◆ What you are asked to do ◆
With pictures left out, write out exactly every line from the start of the data through the one that contains "ಹುಣ್ಣು-ಗಳನ್ನು".

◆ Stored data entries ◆

== Segment start ==

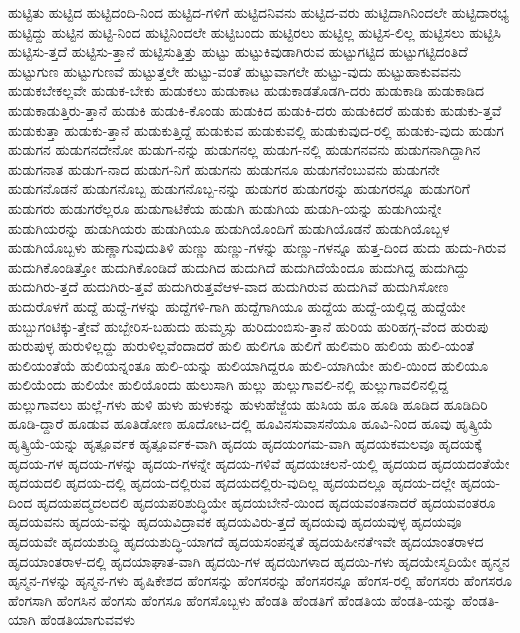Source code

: {ಹುಟ್ಟಿತು
ಹುಟ್ಟಿದ
ಹುಟ್ಟಿದಂದಿ-ನಿಂದ
ಹುಟ್ಟಿದ-ಗಳಿಗೆ
ಹುಟ್ಟಿದನಿವನು
ಹುಟ್ಟಿದ-ವರು
ಹುಟ್ಟಿದಾಗಿನಿಂದಲೇ
ಹುಟ್ಟಿದಾರಭ್ಯ
ಹುಟ್ಟಿದ್ದು
ಹುಟ್ಟಿನ
ಹುಟ್ಟಿ-ನಿಂದ
ಹುಟ್ಟಿನಿಂದಲೇ
ಹುಟ್ಟಿಬಂದು
ಹುಟ್ಟಿರಲು
ಹುಟ್ಟಿಲ್ಲ
ಹುಟ್ಟಿಸ-ಲಿಲ್ಲ
ಹುಟ್ಟಿಸಲು
ಹುಟ್ಟಿಸಿ
ಹುಟ್ಟಿಸು-ತ್ತದೆ
ಹುಟ್ಟಿಸು-ತ್ತಾನೆ
ಹುಟ್ಟಿಸುತ್ತಿತ್ತು
ಹುಟ್ಟು
ಹುಟ್ಟುಕಿವುಡಾಗಿರುವ
ಹುಟ್ಟುಗಟ್ಟಿದ
ಹುಟ್ಟುಗಟ್ಟಿದಂತಿದೆ
ಹುಟ್ಟುಗುಣ
ಹುಟ್ಟುಗುಣವೆ
ಹುಟ್ಟುತ್ತಲೇ
ಹುಟ್ಟು-ವಂತೆ
ಹುಟ್ಟುವಾಗಲೇ
ಹುಟ್ಟು-ವುದು
ಹುಟ್ಟುಹಾಕುವವನು
ಹುಡುಕಬೇಕಲ್ಲವೇ
ಹುಡುಕ-ಬೇಕು
ಹುಡುಕಲು
ಹುಡುಕಾಟ
ಹುಡುಕಾಡತೊಡಗಿ-ದರು
ಹುಡುಕಾಡಿ
ಹುಡುಕಾಡಿದ
ಹುಡುಕಾಡುತ್ತಿರು-ತ್ತಾನೆ
ಹುಡುಕಿ
ಹುಡುಕಿ-ಕೊಂಡು
ಹುಡುಕಿದ
ಹುಡುಕಿ-ದರು
ಹುಡುಕಿದರೆ
ಹುಡುಕು
ಹುಡುಕು-ತ್ತವೆ
ಹುಡುಕುತ್ತಾ
ಹುಡುಕು-ತ್ತಾನೆ
ಹುಡುಕುತ್ತಿದ್ದೆ
ಹುಡುಕುವ
ಹುಡುಕುವಲ್ಲಿ
ಹುಡುಕುವುದ-ರಲ್ಲಿ
ಹುಡುಕು-ವುದು
ಹುಡುಗ
ಹುಡುಗನ
ಹುಡುಗನದೇನೋ
ಹುಡುಗ-ನನ್ನು
ಹುಡುಗನಲ್ಲ
ಹುಡುಗ-ನಲ್ಲಿ
ಹುಡುಗನವನು
ಹುಡುಗನಾಗಿದ್ದಾಗಿನ
ಹುಡುಗನಾತ
ಹುಡುಗ-ನಾದ
ಹುಡುಗ-ನಿಗೆ
ಹುಡುಗನು
ಹುಡುಗನೂ
ಹುಡುಗನೆಂಬುವನು
ಹುಡುಗನೇ
ಹುಡುಗನೊಡನೆ
ಹುಡುಗನೊಬ್ಬ
ಹುಡುಗನೊಬ್ಬ-ನನ್ನು
ಹುಡುಗರ
ಹುಡುಗರನ್ನು
ಹುಡುಗರನ್ನೂ
ಹುಡುಗರಿಗೆ
ಹುಡುಗರು
ಹುಡುಗರೆಲ್ಲರೂ
ಹುಡುಗಾಟಿಕೆಯ
ಹುಡುಗಿ
ಹುಡುಗಿಯ
ಹುಡುಗಿ-ಯನ್ನು
ಹುಡುಗಿಯನ್ನೇ
ಹುಡುಗಿಯರನ್ನು
ಹುಡುಗಿಯರು
ಹುಡುಗಿಯೂ
ಹುಡುಗಿಯೊಂದಿಗೆ
ಹುಡುಗಿಯೊಡನೆ
ಹುಡುಗಿಯೊಬ್ಬಳ
ಹುಡುಗಿಯೊಬ್ಬಳು
ಹುಣ್ಣಾಗುವುದುತಿಳಿ
ಹುಣ್ಣು
ಹುಣ್ಣು-ಗಳನ್ನು
ಹುಣ್ಣು-ಗಳನ್ನೂ
ಹುತ್ತ-ದಿಂದ
ಹುದು
ಹುದು-ಗಿರುವ
ಹುದುಗಿಕೊಂಡಿತ್ತೋ
ಹುದುಗಿಕೊಂಡಿದೆ
ಹುದುಗಿದ
ಹುದುಗಿದೆ
ಹುದುಗಿದೆಯೆಂದೂ
ಹುದುಗಿದ್ದ
ಹುದುಗಿದ್ದು
ಹುದುಗಿರು-ತ್ತದೆ
ಹುದುಗಿರು-ತ್ತವೆ
ಹುದುಗಿರುತ್ತವೆಆಳ-ವಾದ
ಹುದುಗಿರುವ
ಹುದುಗಿವೆ
ಹುದುಗಿಸೋಣ
ಹುದುರೊಳಗೆ
ಹುದ್ದೆ
ಹುದ್ದೆ-ಗಳನ್ನು
ಹುದ್ದೆಗಳಿ-ಗಾಗಿ
ಹುದ್ದೆಗಾಗಿಯೂ
ಹುದ್ದೆಯ
ಹುದ್ದೆ-ಯಲ್ಲಿದ್ದ
ಹುದ್ದೆಯೇ
ಹುಬ್ಬುಗಂಟಿಕ್ಕು-ತ್ತೇವೆ
ಹುಬ್ಬೇರಿಸ-ಬಹುದು
ಹುಮ್ಮಸ್ಸು
ಹುರಿದುಂಬಿಸು-ತ್ತಾನೆ
ಹುರಿಯ
ಹುರಿಹಗ್ಗ-ವೆಂದ
ಹುರುಪು
ಹುರುಪುಳ್ಳ
ಹುರುಳಿಲ್ಲದ್ದು
ಹುರುಳಿಲ್ಲವೆಂದಾದರೆ
ಹುಲಿ
ಹುಲಿಗೂ
ಹುಲಿಗೆ
ಹುಲಿಮರಿ
ಹುಲಿಯ
ಹುಲಿ-ಯಂತೆ
ಹುಲಿಯಂತೆಯೆ
ಹುಲಿಯನ್ನಂತೂ
ಹುಲಿ-ಯನ್ನು
ಹುಲಿಯಾಗಿದ್ದರೂ
ಹುಲಿ-ಯಾಗಿಯೇ
ಹುಲಿ-ಯಿಂದ
ಹುಲಿಯೂ
ಹುಲಿಯೆಂದು
ಹುಲಿಯೇ
ಹುಲಿಯೊಂದು
ಹುಲುಸಾಗಿ
ಹುಲ್ಲು
ಹುಲ್ಲುಗಾವಲಿ-ನಲ್ಲಿ
ಹುಲ್ಲುಗಾವಲಿನಲ್ಲಿದ್ದ
ಹುಲ್ಲುಗಾವಲು
ಹುಲ್ಲೆ-ಗಳು
ಹುಳಿ
ಹುಳು
ಹುಳುಕನ್ನು
ಹುಳುಹೆಜ್ಜೆಯ
ಹುಸಿಯ
ಹೂ
ಹೂಡಿ
ಹೂಡಿದ
ಹೂಡಿದಿರಿ
ಹೂಡಿ-ದ್ದಾರೆ
ಹೂಡುವ
ಹೂತಿಡೋಣ
ಹೂದೋಟ-ದಲ್ಲಿ
ಹೂವಿನಸುವಾಸನೆಯೂ
ಹೂವಿ-ನಿಂದ
ಹೂವು
ಹೃತ್ಕ್ರಿಯೆ
ಹೃತ್ಕ್ರಿಯೆ-ಯನ್ನು
ಹೃತ್ಪೂರ್ವಕ
ಹೃತ್ಪೂರ್ವಕ-ವಾಗಿ
ಹೃದಯ
ಹೃದಯಂಗಮ-ವಾಗಿ
ಹೃದಯಕಮಲವೂ
ಹೃದಯಕ್ಕೆ
ಹೃದಯ-ಗಳ
ಹೃದಯ-ಗಳನ್ನು
ಹೃದಯ-ಗಳನ್ನೇ
ಹೃದಯ-ಗಳಿವೆ
ಹೃದಯಚಲನೆ-ಯಲ್ಲಿ
ಹೃದಯದ
ಹೃದಯದಂತೆಯೇ
ಹೃದಯದಲಿ
ಹೃದಯ-ದಲ್ಲಿ
ಹೃದಯ-ದಲ್ಲಿರುವ
ಹೃದಯದಲ್ಲಿರು-ವುದಿಲ್ಲ
ಹೃದಯದಲ್ಲೂ
ಹೃದಯ-ದಲ್ಲೇ
ಹೃದಯ-ದಿಂದ
ಹೃದಯಪದ್ಮದಲದಲಿ
ಹೃದಯಪರಿಶುದ್ಧಿಯೇ
ಹೃದಯಬೇನೆ-ಯಿಂದ
ಹೃದಯವಂತನಾದರೆ
ಹೃದಯವಂತರೂ
ಹೃದಯವನು
ಹೃದಯ-ವನ್ನು
ಹೃದಯವಿದ್ರಾವಕ
ಹೃದಯವಿರು-ತ್ತದೆ
ಹೃದಯವು
ಹೃದಯವುಳ್ಳ
ಹೃದಯವೂ
ಹೃದಯವೇ
ಹೃದಯಶುದ್ಧಿ
ಹೃದಯಶುದ್ಧಿ-ಯಾಗದೆ
ಹೃದಯಸಂಪನ್ನತೆ
ಹೃದಯಹೀನತೆಇವೇ
ಹೃದಯಾಂತರಾಳದ
ಹೃದಯಾಂತರಾಳ-ದಲ್ಲಿ
ಹೃದಯಾಘಾತ-ವಾಗಿ
ಹೃದಯಿ-ಗಳ
ಹೃದಯಿಗಳಾದ
ಹೃದಯಿ-ಗಳು
ಹೃದಯೇಸ್ಮದಿಯೇ
ಹೃನ್ಮನ
ಹೃನ್ಮನ-ಗಳನ್ನು
ಹೃನ್ಮನ-ಗಳು
ಹೃಷಿಕೇಶದ
ಹೆಂಗಸನ್ನು
ಹೆಂಗಸರನ್ನು
ಹೆಂಗಸರನ್ನೂ
ಹೆಂಗಸ-ರಲ್ಲಿ
ಹೆಂಗಸರು
ಹೆಂಗಸರೂ
ಹೆಂಗಸಾಗಿ
ಹೆಂಗಸಿನ
ಹೆಂಗಸು
ಹೆಂಗಸೂ
ಹೆಂಗಸೊಬ್ಬಳು
ಹೆಂಡತಿ
ಹೆಂಡತಿಗೆ
ಹೆಂಡತಿಯ
ಹೆಂಡತಿ-ಯನ್ನು
ಹೆಂಡತಿ-ಯಾಗಿ
ಹೆಂಡತಿಯಾಗುವವಳು
}

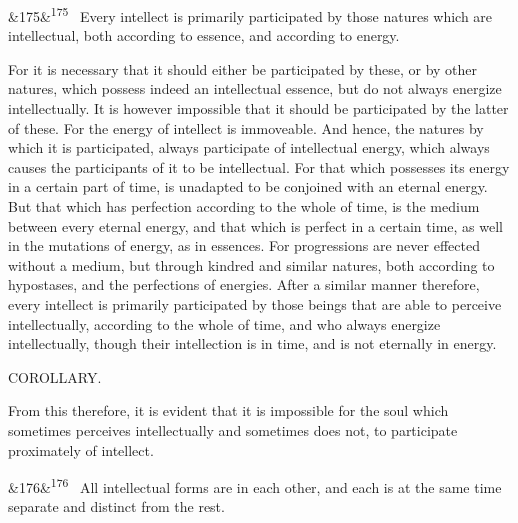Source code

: \documentclass[12pt]{article}
\newcommand{\para}[1][]{\par\noindent\ifx&#1&\else\textsuperscript{\footnotesize #1}~\fi}
\begin{document}
\para[175] Every intellect is primarily participated by those natures which are intellectual, both according to essence, and according to energy.

For it is necessary that it should either be participated by these, or by other natures, which possess indeed an intellectual essence, but do not always energize intellectually. It is however impossible that it should be participated by the latter of these. For the energy of intellect is immoveable. And hence, the natures by which it is participated, always participate of intellectual energy, which always causes the participants of it to be intellectual. For that which possesses its energy in a certain part of time, is unadapted to be conjoined with an eternal energy. But that which has perfection according to the whole of time, is the medium between every eternal energy, and that which is perfect in a certain time, as well in the mutations of energy, as in essences. For progressions are never effected without a medium, but through kindred and similar natures, both according to hypostases, and the perfections of energies. After a similar manner therefore, every intellect is primarily participated by those beings that are able to perceive intellectually, according to the whole of time, and who always energize intellectually, though their intellection is in time, and is not eternally in energy.

COROLLARY.

From this therefore, it is evident that it is impossible for the soul which sometimes perceives intellectually and sometimes does not, to participate proximately of intellect.

\para[176] All intellectual forms are in each other, and each is at the same time separate and distinct from the rest.
\end{document}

== Segment end ==

◆ Exercise output ◆
Source code

: {ಹುಟ್ಟಿತು
ಹುಟ್ಟಿದ
ಹುಟ್ಟಿದಂದಿ-ನಿಂದ
ಹುಟ್ಟಿದ-ಗಳಿಗೆ
ಹುಟ್ಟಿದನಿವನು
ಹುಟ್ಟಿದ-ವರು
ಹುಟ್ಟಿದಾಗಿನಿಂದಲೇ
ಹುಟ್ಟಿದಾರಭ್ಯ
ಹುಟ್ಟಿದ್ದು
ಹುಟ್ಟಿನ
ಹುಟ್ಟಿ-ನಿಂದ
ಹುಟ್ಟಿನಿಂದಲೇ
ಹುಟ್ಟಿಬಂದು
ಹುಟ್ಟಿರಲು
ಹುಟ್ಟಿಲ್ಲ
ಹುಟ್ಟಿಸ-ಲಿಲ್ಲ
ಹುಟ್ಟಿಸಲು
ಹುಟ್ಟಿಸಿ
ಹುಟ್ಟಿಸು-ತ್ತದೆ
ಹುಟ್ಟಿಸು-ತ್ತಾನೆ
ಹುಟ್ಟಿಸುತ್ತಿತ್ತು
ಹುಟ್ಟು
ಹುಟ್ಟುಕಿವುಡಾಗಿರುವ
ಹುಟ್ಟುಗಟ್ಟಿದ
ಹುಟ್ಟುಗಟ್ಟಿದಂತಿದೆ
ಹುಟ್ಟುಗುಣ
ಹುಟ್ಟುಗುಣವೆ
ಹುಟ್ಟುತ್ತಲೇ
ಹುಟ್ಟು-ವಂತೆ
ಹುಟ್ಟುವಾಗಲೇ
ಹುಟ್ಟು-ವುದು
ಹುಟ್ಟುಹಾಕುವವನು
ಹುಡುಕಬೇಕಲ್ಲವೇ
ಹುಡುಕ-ಬೇಕು
ಹುಡುಕಲು
ಹುಡುಕಾಟ
ಹುಡುಕಾಡತೊಡಗಿ-ದರು
ಹುಡುಕಾಡಿ
ಹುಡುಕಾಡಿದ
ಹುಡುಕಾಡುತ್ತಿರು-ತ್ತಾನೆ
ಹುಡುಕಿ
ಹುಡುಕಿ-ಕೊಂಡು
ಹುಡುಕಿದ
ಹುಡುಕಿ-ದರು
ಹುಡುಕಿದರೆ
ಹುಡುಕು
ಹುಡುಕು-ತ್ತವೆ
ಹುಡುಕುತ್ತಾ
ಹುಡುಕು-ತ್ತಾನೆ
ಹುಡುಕುತ್ತಿದ್ದೆ
ಹುಡುಕುವ
ಹುಡುಕುವಲ್ಲಿ
ಹುಡುಕುವುದ-ರಲ್ಲಿ
ಹುಡುಕು-ವುದು
ಹುಡುಗ
ಹುಡುಗನ
ಹುಡುಗನದೇನೋ
ಹುಡುಗ-ನನ್ನು
ಹುಡುಗನಲ್ಲ
ಹುಡುಗ-ನಲ್ಲಿ
ಹುಡುಗನವನು
ಹುಡುಗನಾಗಿದ್ದಾಗಿನ
ಹುಡುಗನಾತ
ಹುಡುಗ-ನಾದ
ಹುಡುಗ-ನಿಗೆ
ಹುಡುಗನು
ಹುಡುಗನೂ
ಹುಡುಗನೆಂಬುವನು
ಹುಡುಗನೇ
ಹುಡುಗನೊಡನೆ
ಹುಡುಗನೊಬ್ಬ
ಹುಡುಗನೊಬ್ಬ-ನನ್ನು
ಹುಡುಗರ
ಹುಡುಗರನ್ನು
ಹುಡುಗರನ್ನೂ
ಹುಡುಗರಿಗೆ
ಹುಡುಗರು
ಹುಡುಗರೆಲ್ಲರೂ
ಹುಡುಗಾಟಿಕೆಯ
ಹುಡುಗಿ
ಹುಡುಗಿಯ
ಹುಡುಗಿ-ಯನ್ನು
ಹುಡುಗಿಯನ್ನೇ
ಹುಡುಗಿಯರನ್ನು
ಹುಡುಗಿಯರು
ಹುಡುಗಿಯೂ
ಹುಡುಗಿಯೊಂದಿಗೆ
ಹುಡುಗಿಯೊಡನೆ
ಹುಡುಗಿಯೊಬ್ಬಳ
ಹುಡುಗಿಯೊಬ್ಬಳು
ಹುಣ್ಣಾಗುವುದುತಿಳಿ
ಹುಣ್ಣು
ಹುಣ್ಣು-ಗಳನ್ನು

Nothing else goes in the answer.